Saturday, December 20, 2014

[DWC 2014] Grand Final Penuh Drama

20 Desember 2014
Penulis: Fakry Naras Wahidi


Ada 2 tim dari Indonesia yang berhasil lolos ke babak semi final yaitu EIN dan IdiocyFTW kemudian 2 tim dari negara lainnya yakni TGG dari Taipei dan Roommate dari Thailand.

Pertandingan pertama berlangsung antara EIN melawan TGG di mana kemenangan diraih oleh tim asal Taipei dengan perlawanan cukup berarti dari tim Indonesia. Pertandingan selanjutnya adalah antara IdiocyFTW melawan Roommate yang mana dengan mudah tim Indonesia bisa mengakhiri ambisi tim Thailand untuk melaju ke babak grand final.
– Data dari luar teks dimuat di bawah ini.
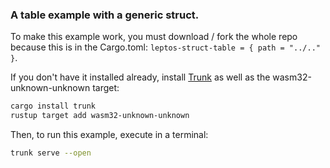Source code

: ### A table example with a generic struct.

To make this example work, you must download / fork the whole repo because this is in the Cargo.toml: `leptos-struct-table = { path = "../.." }`.

If you don't have it installed already, install [Trunk](https://trunkrs.dev/)
as well as the wasm32-unknown-unknown target:

```bash
cargo install trunk
rustup target add wasm32-unknown-unknown
```

Then, to run this example, execute in a terminal:

```bash
trunk serve --open
```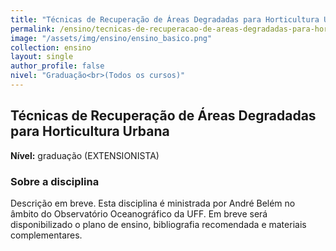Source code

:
 ```yaml
---
title: "Técnicas de Recuperação de Áreas Degradadas para Horticultura Urbana"
permalink: /ensino/tecnicas-de-recuperacao-de-areas-degradadas-para-horticultura-urbana/
image: "/assets/img/ensino/ensino_basico.png"
collection: ensino
layout: single
author_profile: false
nivel: "Graduação<br>(Todos os cursos)"
---
```


## Técnicas de Recuperação de Áreas Degradadas para Horticultura Urbana

**Nível:** graduação (EXTENSIONISTA)  


### Sobre a disciplina

Descrição em breve. Esta disciplina é ministrada por André Belém no âmbito do Observatório Oceanográfico da UFF. Em breve será disponibilizado o plano de ensino, bibliografia recomendada e materiais complementares.
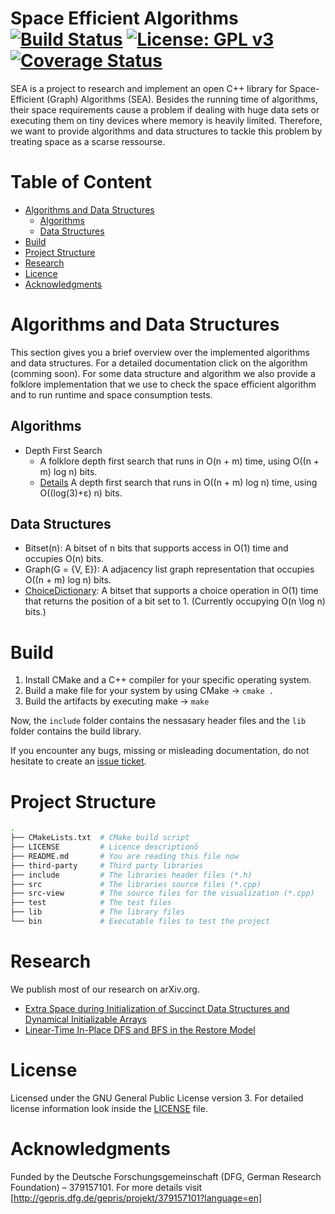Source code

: Space Efficient Algorithms [![Build Status](https://travis-ci.org/thm-mni-ii/sea.svg?branch=master)](https://travis-ci.org/thm-mni-ii/sea) [![License: GPL v3](https://img.shields.io/badge/License-GPL%20v3-blue.svg)](https://www.gnu.org/licenses/gpl-3.0) [![Coverage Status](https://coveralls.io/repos/github/thm-mni-ii/sea/badge.svg?branch=master)](https://coveralls.io/github/thm-mni-ii/sea?branch=master)
===

SEA is a project to research and implement an open C++ library for Space-Efficient (Graph) Algorithms (SEA).
Besides the running time of algorithms, their space requirements cause a problem if dealing with huge
data sets or executing them on tiny devices where memory is heavily limited. Therefore, we want to provide algorithms and data structures to tackle this problem by treating space as a scarse ressourse.

# Table of Content
* [Algorithms and Data Structures](#algorithms-and-data-structures)
    * [Algorithms](#algorithms)
    * [Data Structures](#data-structures)
* [Build](#build)
* [Project Structure](#project-structure)
* [Research](#research)
* [Licence](#licence)
* [Acknowledgments](#acknowledgments)

# Algorithms and Data Structures
This section gives you a brief overview over the implemented algorithms and data structures. For a detailed documentation click on the algorithm (comming soon).
For some data structure and algorithm we also provide a folklore implementation that we use to check the space efficient algorithm and to run runtime and space consumption tests.

## Algorithms
* Depth First Search
    * A folklore depth first search that runs in O(n + m) time, using O((n + m) log n) bits.
    * [Details](docs/n-bit-dfs.md) A depth first search that runs in O((n + m) log n) time, using O((log(3)+ε) n) bits.
    

## Data Structures
* Bitset(n): A bitset of n bits that supports access in O(1) time and occupies O(n) bits.
* Graph(G = {V, E}): A adjacency list graph representation that occupies O((n + m) log n) bits.
* [ChoiceDictionary](docs/choice-dictionary.md): A bitset that supports a choice operation in O(1) time that returns the position of a bit set to 1. (Currently occupying O(n \log n) bits.)

# Build
1. Install CMake and a C++ compiler for your specific operating system.
2. Build a make file for your system by using CMake -> `cmake .`
3. Build the artifacts by executing make -> `make`

Now, the `include` folder contains the nessasary header files and the `lib` folder contains the build library.

If you encounter any bugs, missing or misleading documentation, do not hesitate to create an [issue ticket](https://github.com/thm-mni-ii/sea/issues/new).

# Project Structure
```bash
.
├── CMakeLists.txt  # CMake build script
├── LICENSE         # Licence descriptionö
├── README.md       # You are reading this file now
├── third-party     # Third party libraries
├── include         # The libraries header files (*.h)
├── src             # The libraries source files (*.cpp)
├── src-view        # The source files for the visualization (*.cpp)
├── test            # The test files
├── lib             # The library files
└── bin             # Executable files to test the project
```

# Research
We publish most of our research on arXiv.org.

* [Extra Space during Initialization of Succinct Data Structures and Dynamical Initializable Arrays](https://arxiv.org/abs/1803.09675)
* [Linear-Time In-Place DFS and BFS in the Restore Model](https://arxiv.org/abs/1803.04282)

# License
Licensed under the GNU General Public License version 3. For detailed license information look inside the [LICENSE](LICENSE) file.

# Acknowledgments
Funded by the Deutsche Forschungsgemeinschaft (DFG, German Research Foundation) – 379157101.
For more details visit [http://gepris.dfg.de/gepris/projekt/379157101?language=en]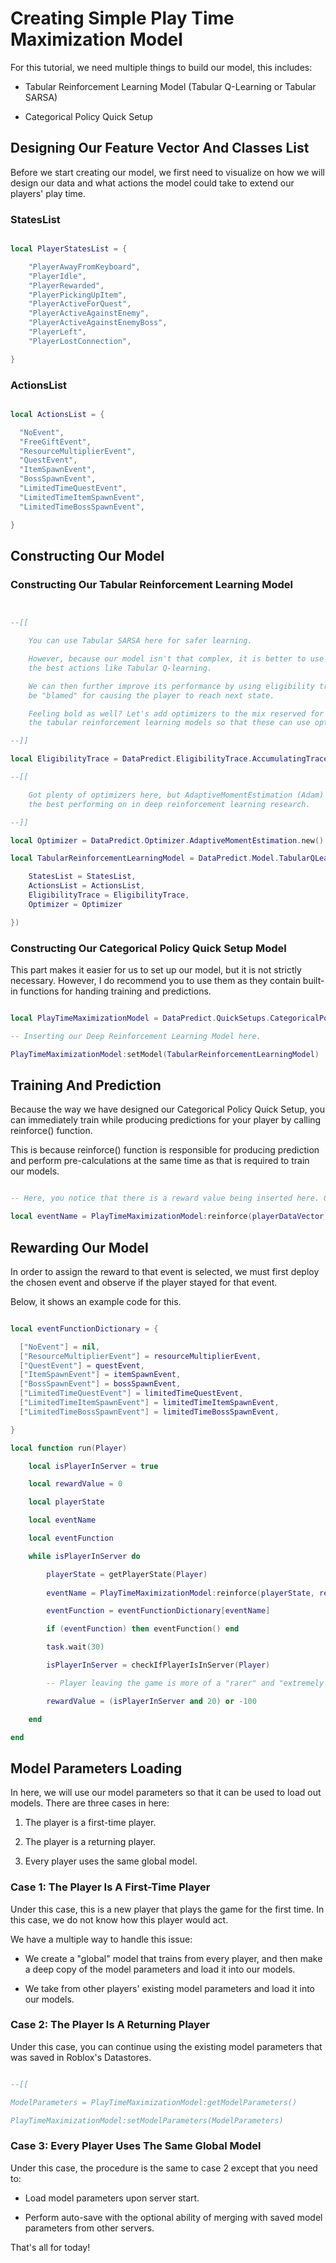 # Creating Simple Play Time Maximization Model

For this tutorial, we need multiple things to build our model, this includes:

* Tabular Reinforcement Learning Model (Tabular Q-Learning or Tabular SARSA)

* Categorical Policy Quick Setup

## Designing Our Feature Vector And Classes List

Before we start creating our model, we first need to visualize on how we will design our data and what actions the model could take to extend our players' play time.

### StatesList

```lua

local PlayerStatesList = {

    "PlayerAwayFromKeyboard",
    "PlayerIdle",
    "PlayerRewarded",
    "PlayerPickingUpItem",
    "PlayerActiveForQuest",
    "PlayerActiveAgainstEnemy",
    "PlayerActiveAgainstEnemyBoss",
    "PlayerLeft",
    "PlayerLostConnection",

}

```

### ActionsList

```lua

local ActionsList = {

  "NoEvent",
  "FreeGiftEvent",
  "ResourceMultiplierEvent",
  "QuestEvent",
  "ItemSpawnEvent",
  "BossSpawnEvent",
  "LimitedTimeQuestEvent",
  "LimitedTimeItemSpawnEvent",
  "LimitedTimeBossSpawnEvent",

}

```

## Constructing Our Model

### Constructing Our Tabular Reinforcement Learning Model

```lua


--[[

    You can use Tabular SARSA here for safer learning.

    However, because our model isn't that complex, it is better to use the model that choses
    the best actions like Tabular Q-learning.

    We can then further improve its performance by using eligibility traces to keep track on what actions is to
    be "blamed" for causing the player to reach next state.

    Feeling bold as well? Let's add optimizers to the mix reserved for speeding up neural network learning, but I over engineered
    the tabular reinforcement learning models so that these can use optimizers. 

--]]

local EligibilityTrace = DataPredict.EligibilityTrace.AccumulatingTrace.new()

--[[

    Got plenty of optimizers here, but AdaptiveMomentEstimation (Adam) is always
    the best performing on in deep reinforcement learning research.

--]]

local Optimizer = DataPredict.Optimizer.AdaptiveMomentEstimation.new()

local TabularReinforcementLearningModel = DataPredict.Model.TabularQLearning.new({

    StatesList = StatesList,
    ActionsList = ActionsList,
    EligibilityTrace = EligibilityTrace,
    Optimizer = Optimizer

})

```

### Constructing Our Categorical Policy Quick Setup Model

This part makes it easier for us to set up our model, but it is not strictly necessary. However, I do recommend you to use them as they contain built-in functions for handing training and predictions.

```lua

local PlayTimeMaximizationModel = DataPredict.QuickSetups.CategoricalPolicy.new()

-- Inserting our Deep Reinforcement Learning Model here.

PlayTimeMaximizationModel:setModel(TabularReinforcementLearningModel)

```

## Training And Prediction

Because the way we have designed our Categorical Policy Quick Setup, you can immediately train while producing predictions for your player by calling reinforce() function.

This is because reinforce() function is responsible for producing prediction and perform pre-calculations at the same time as that is required to train our models.

```lua

-- Here, you notice that there is a reward value being inserted here. Generally, when you first call this, the reward value should be zero.

local eventName = PlayTimeMaximizationModel:reinforce(playerDataVector, rewardValue)

```

## Rewarding Our Model

In order to assign the reward to that event is selected, we must first deploy the chosen event and observe if the player stayed for that event.

Below, it shows an example code for this.

```lua

local eventFunctionDictionary = {

  ["NoEvent"] = nil,
  ["ResourceMultiplierEvent"] = resourceMultiplierEvent,
  ["QuestEvent"] = questEvent,
  ["ItemSpawnEvent"] = itemSpawnEvent,
  ["BossSpawnEvent"] = bossSpawnEvent,
  ["LimitedTimeQuestEvent"] = limitedTimeQuestEvent,
  ["LimitedTimeItemSpawnEvent"] = limitedTimeItemSpawnEvent,
  ["LimitedTimeBossSpawnEvent"] = limitedTimeBossSpawnEvent,

}

local function run(Player)

    local isPlayerInServer = true

    local rewardValue = 0

    local playerState

    local eventName

    local eventFunction

    while isPlayerInServer do

        playerState = getPlayerState(Player)
    
        eventName = PlayTimeMaximizationModel:reinforce(playerState, rewardValue)

        eventFunction = eventFunctionDictionary[eventName]

        if (eventFunction) then eventFunction() end

        task.wait(30)

        isPlayerInServer = checkIfPlayerIsInServer(Player)

        -- Player leaving the game is more of a "rarer" and "extremely undesirable" event, therefore a very large negative value is used.

        rewardValue = (isPlayerInServer and 20) or -100

    end

end

```

## Model Parameters Loading 

In here, we will use our model parameters so that it can be used to load out models. There are three cases in here:

1. The player is a first-time player.

2. The player is a returning player.

3. Every player uses the same global model.

### Case 1: The Player Is A First-Time Player

Under this case, this is a new player that plays the game for the first time. In this case, we do not know how this player would act.

We have a multiple way to handle this issue:

* We create a "global" model that trains from every player, and then make a deep copy of the model parameters and load it into our models.

* We take from other players' existing model parameters and load it into our models.

### Case 2: The Player Is A Returning Player

Under this case, you can continue using the existing model parameters that was saved in Roblox's Datastores.

```lua

--[[ 

ModelParameters = PlayTimeMaximizationModel:getModelParameters()

PlayTimeMaximizationModel:setModelParameters(ModelParameters)

```

### Case 3: Every Player Uses The Same Global Model

Under this case, the procedure is the same to case 2 except that you need to:

* Load model parameters upon server start.

* Perform auto-save with the optional ability of merging with saved model parameters from other servers.

That's all for today!

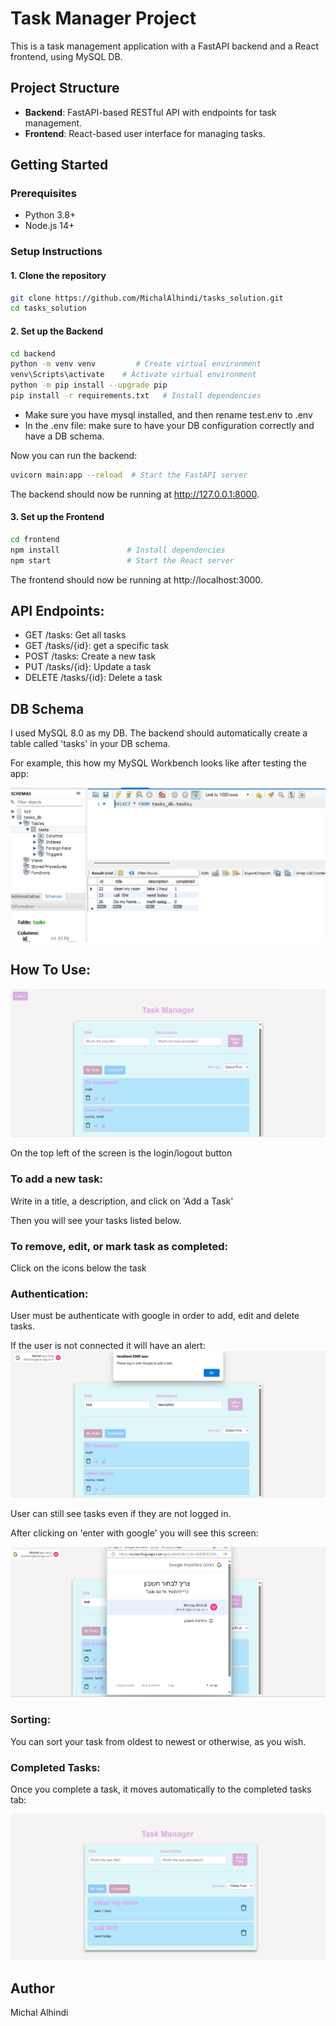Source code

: # Task Manager Project

This is a task management application with a FastAPI backend and a React frontend, using MySQL DB.

## Project Structure

- **Backend**: FastAPI-based RESTful API with endpoints for task management.
- **Frontend**: React-based user interface for managing tasks.

## Getting Started

### Prerequisites

- Python 3.8+
- Node.js 14+

### Setup Instructions

#### 1. Clone the repository

```bash
git clone https://github.com/MichalAlhindi/tasks_solution.git
cd tasks_solution
```
#### 2. Set up the Backend
```bash
cd backend
python -m venv venv         # Create virtual environment
venv\Scripts\activate    # Activate virtual environment
python -m pip install --upgrade pip
pip install -r requirements.txt   # Install dependencies
```
- Make sure you have mysql installed, and then rename test.env to .env
- In the .env file: make sure to have your DB configuration correctly and have a DB schema.

Now you can run the backend:
```bash
uvicorn main:app --reload  # Start the FastAPI server
```
The backend should now be running at http://127.0.0.1:8000.
#### 3. Set up the Frontend
```bash
cd frontend
npm install               # Install dependencies
npm start                 # Start the React server
```
The frontend should now be running at http://localhost:3000.

## API Endpoints:
- GET /tasks: Get all tasks
- GET /tasks/{id}: get a specific task
- POST /tasks: Create a new task
- PUT /tasks/{id}: Update a task
- DELETE /tasks/{id}: Delete a task

## DB Schema
I used MySQL 8.0 as my DB. The backend should automatically create a table called 'tasks' in your DB schema.

For example, this how my MySQL Workbench looks like after testing the app:

![alt text](readme_pics/image-3.png)

## How To Use:
![alt text](readme_pics/image.png)

On the top left of the screen is the login/logout button
### To add a new task: 
Write in a title, a description, and click on 'Add a Task'

Then you will see your tasks listed below.
### To remove, edit, or mark task as completed: 
Click on the icons below the task

### Authentication:
User must be authenticate with google in order to add, edit and delete tasks.

If the user is not connected it will have an alert:
![alt text](readme_pics/image5.png)

User can still see tasks even if they are not logged in.

After clicking on 'enter with google' you will see this screen:

![alt text](readme_pics/image6.png)
### Sorting:
You can sort your task from oldest to newest or otherwise, as you wish. 

### Completed Tasks:
Once you complete a task, it moves automatically to the completed tasks tab:

![alt text](readme_pics/image-2.png)

## Author
Michal Alhindi
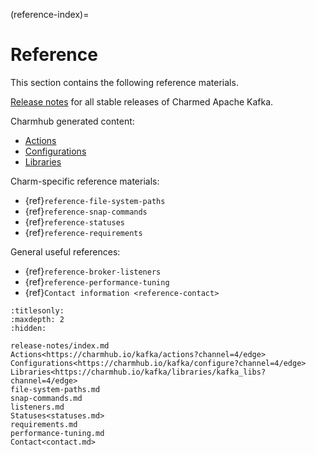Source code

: (reference-index)=
# Reference

This section contains the following reference materials.

[Release notes](reference-release-notes-index) for all stable releases of Charmed Apache Kafka.

Charmhub generated content:

* [Actions](https://charmhub.io/kafka/actions?channel=4/edge)
* [Configurations](https://charmhub.io/kafka/configure?channel=4/edge)
* [Libraries](https://charmhub.io/kafka/libraries/kafka_libs?channel=4/edge)

Charm-specific reference materials:

* {ref}`reference-file-system-paths`
* {ref}`reference-snap-commands`
* {ref}`reference-statuses`
* {ref}`reference-requirements`

General useful references:

* {ref}`reference-broker-listeners`
* {ref}`reference-performance-tuning`
* {ref}`Contact information <reference-contact>`

```{toctree}
:titlesonly:
:maxdepth: 2
:hidden:

release-notes/index.md
Actions<https://charmhub.io/kafka/actions?channel=4/edge>
Configurations<https://charmhub.io/kafka/configure?channel=4/edge>
Libraries<https://charmhub.io/kafka/libraries/kafka_libs?channel=4/edge>
file-system-paths.md
snap-commands.md
listeners.md
Statuses<statuses.md>
requirements.md
performance-tuning.md
Contact<contact.md>
```
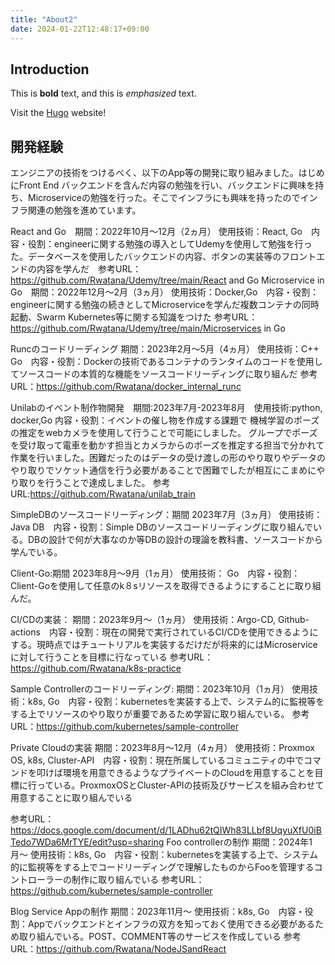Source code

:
```yaml
---
title: "About2"
date: 2024-01-22T12:48:17+09:00
---
```


## Introduction

This is **bold** text, and this is *emphasized* text.

Visit the [Hugo](https://gohugo.io) website!




## 開発経験
エンジニアの技術をつけるべく、以下のApp等の開発に取り組みました。はじめにFront End バックエンドを含んだ内容の勉強を行い、バックエンドに興味を持ち、Microserviceの勉強を行った。そこでインフラにも興味を持ったのでインフラ関連の勉強を進めています。

React and Go　期間：2022年10月～12月（2ヵ月） 使用技術：React, Go　内容・役割：engineerに関する勉強の導入としてUdemyを使用して勉強を行った。データベースを使用したバックエンドの内容、ボタンの実装等のフロントエンドの内容を学んだ　参考URL：https://github.com/Rwatana/Udemy/tree/main/React and Go
Microservice in Go　期間：2022年12月～2月（3ヵ月） 使用技術：Docker,Go　内容・役割：engineerに関する勉強の続きとしてMicroserviceを学んだ複数コンテナの同時起動、Swarm Kubernetes等に関する知識をつけた
参考URL：
https://github.com/Rwatana/Udemy/tree/main/Microservices in Go

Runcのコードリーディング 期間：2023年2月～5月（4ヵ月） 使用技術：C++ Go　内容・役割：Dockerの技術であるコンテナのランタイムのコードを使用してソースコードの本質的な機能をソースコードリーディングに取り組んだ
参考URL：https://github.com/Rwatana/docker_internal_runc


Unilabのイベント制作物開発　期間:2023年7月-2023年8月　使用技術:python, docker,Go
内容・役割：イベントの催し物を作成する課題で
機械学習のポーズの推定をwebカメラを使用して行うことで可能にしました。
グループでポーズを受け取って電車を動かす担当とカメラからのポーズを推定する担当で分かれて作業を行いました。困難だったのはデータの受け渡しの形のやり取りやデータのやり取りでソケット通信を行う必要があることで困難でしたが相互にこまめにやり取りを行うことで達成しました。
参考URL:https://github.com/Rwatana/unilab_train

SimpleDBのソースコードリーディング：期間 2023年7月（3ヵ月） 使用技術：Java DB　内容・役割：Simple DBのソースコードリーディングに取り組んでいる。DBの設計で何が大事なのか等DBの設計の理論を教科書、ソースコードから学んでいる。

Client-Go:期間 2023年8月～9月（1ヵ月） 使用技術： Go　内容・役割：Client-Goを使用して任意のk８sリソースを取得できるようにすることに取り組んだ。


CI/CDの実装：
期間：2023年9月～（1ヵ月） 使用技術：Argo-CD, Github-actions　内容・役割：現在の開発で実行されているCI/CDを使用できるようにする。現時点ではチュートリアルを実装するだけだが将来的にはMicroserviceに対して行うことを目標に行なっている
参考URL：https://github.com/Rwatana/k8s-practice


Sample Controllerのコードリーディング:
期間：2023年10月（1ヵ月） 使用技術：k8s, Go　内容・役割：kubernetesを実装する上で、システム的に監視等をする上でリソースのやり取りが重要であるため学習に取り組んでいる。
参考URL：https://github.com/kubernetes/sample-controller



Private Cloudの実装
期間：2023年8月～12月（4ヵ月） 使用技術：Proxmox OS, k8s, Cluster-API　内容・役割：現在所属しているコミュニティの中でコマンドを叩けば環境を用意できるようなプライベートのCloudを用意することを目標に行っている。ProxmoxOSとCluster-APIの技術及びサービスを組み合わせて用意することに取り組んでいる

参考URL：https://docs.google.com/document/d/1LADhu62tQIWh83LLbf8UqyuXfU0iBTedo7WDa6MrTYE/edit?usp=sharing
Foo controllerの制作
期間：2024年1月〜 使用技術：k8s, Go　内容・役割：kubernetesを実装する上で、システム的に監視等をする上でコードリーディングで理解したものからFooを管理するコントローラーの制作に取り組んでいる
参考URL：https://github.com/kubernetes/sample-controller

Blog Service Appの制作
期間：2023年11月〜 使用技術：k8s, Go　内容・役割：Appでバックエンドとインフラの双方を知っておく使用できる必要があるため取り組んでいる。POST、COMMENT等のサービスを作成している
参考URL：https://github.com/Rwatana/NodeJSandReact


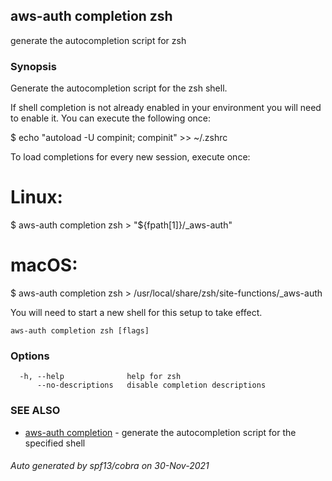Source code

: ## aws-auth completion zsh

generate the autocompletion script for zsh

### Synopsis


Generate the autocompletion script for the zsh shell.

If shell completion is not already enabled in your environment you will need
to enable it.  You can execute the following once:

$ echo "autoload -U compinit; compinit" >> ~/.zshrc

To load completions for every new session, execute once:
# Linux:
$ aws-auth completion zsh > "${fpath[1]}/_aws-auth"
# macOS:
$ aws-auth completion zsh > /usr/local/share/zsh/site-functions/_aws-auth

You will need to start a new shell for this setup to take effect.


```
aws-auth completion zsh [flags]
```

### Options

```
  -h, --help              help for zsh
      --no-descriptions   disable completion descriptions
```

### SEE ALSO

* [aws-auth completion](aws-auth_completion.md)	 - generate the autocompletion script for the specified shell

###### Auto generated by spf13/cobra on 30-Nov-2021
Pada perebutan juara 3, EIN berjumpa dengan Roommate untuk memperebutkan hadiah USD 5.000. Sebagai mantan juara 2 DWC 2013, performa yang ditampilkan oleh EIN sudah cukup bagus, tapi tidak cukup baik untuk meraih juara 3 karena mereka harus takluk oleh Roommate dan puas sebagai juara 4.

Sebelum babak grand final dilangsungkan, sebelumnya ada pertunjukan dari brand ambassador PT. Kreon, Sensation Of Stage (SOS) yang membawakan 2 lagu, 1 lagu kofer dan 1 lagu andalan mereka Drop It Low versi Bahasa Indonesia. Pertunjukan yang mereka berikan sangat membuat suasana jadi lebih meriah.

Di bawah ini adalah video yang berhasil saya badikan.


Tibalah pada babak grand final, IdiocyFTW melawan TGG. Ketika kedua tim siap untuk bertanding, terlihat pihak Taipei mengajukan permintaan kepada panitia untuk mengganti posisi duduk peserta. Mungkin mereka beranggapan posisi duduk IdiocyFTW selalu ada di kanan panggung utama sehingga mereka bisa menang terus. Oleh karena itu, pihak Taipei meminta agar posisi IdiocyFTW dipindahkan ke sisi sebelah kiri panggung.

IdiocyFTW (kiri) - TGG

Sedikit berbincang dan berdiskusi antara panitia dengan IdiocyFTW, akhirnya mereka menerima permintaan pihak Taipei dengan ikhlas.

Pertandingan grand final antara IdiocyFTW melawan TGG berlangsung sengit, setiap tim menunjukkan kualitas terbaiknya sebagai Adventurers dan kelasnya masing-masing di DragonNest. TGG unggul dalam Wipeout Mode (one on one) sedangkan IdiocyFTW unggul pada Rounds Mode (team vs. team).

Kejar mengejar poin tidak dapat terelakkan hingga masing-masing tim mengantongi 2 poin dan panitia harus menyelenggarakan babak sudden death untuk menentukan pemenang dari DWC 2014 ini yang mana babak itu berlangsung dengan sistem Wipeout, permainan yang merupakan keunggulan dari TGG, Taipei dan merupakan kelemahan dari IdiocyFTW.

Harapan pasti ada untuk kemenangam IdiocyFTW, namun apalah artinya harapan apabila kenyataan berkata lain. Seperti yang sudah-sudah, Wipeout Mode tetap didominasi oleh TGG walaupun sorakan dukungan penonton lebih banyak diberikan kepada IdiocyFTW selaku tim tuan rumah.

Grand final DWC 2014 berakhir dengan TGG, Taipei sebagai juara dan mereka berhak atas hadiah utama USD 30.000 sementara IdiocyFTW harus puas sebagai juara 2 dengan perolehan hadiah USD 15.000 (lumayan itu, banyak banget untuk seusia mereka yang masih berstatus pelajar).

TGG, Taipei, juara DWC 2014
Dari kiri ke kanan:
IdiocyFTW, TGG, Roommate

Usai pertandingan, terlihat Ruth, komentator DWC 2014 yang merupakan juara Gemscool Comentator Contest, datang ke tempat duduk IdiocyFTW di mana ia terlihat terharu dengan kekalahan teman-temannya yang sama-sama tergabung dalam guild Night Fury itu.

Yah, walaupun sangat disayangkan. Tim Indonesia sudah mampu menunjukkan permainan terbaiknya dan bertahan hingga akhir pertandingan dengan menanpilkan pertarungan antar karakter yang sangat menegangkan. Pertandingan berkualitas yang membuat orang yang menyaksikan erbawa emosi, naik dan turun.

Baca juga:

Semoga saja, di tahun berikutnya tim Indonesa mampu menunjukkan prestasi yang semakin baik di kompetisi internasional, khususnya DragonNest World Championship.

Sampai jumpa di event gaming yang tidak kalah seru lainnya.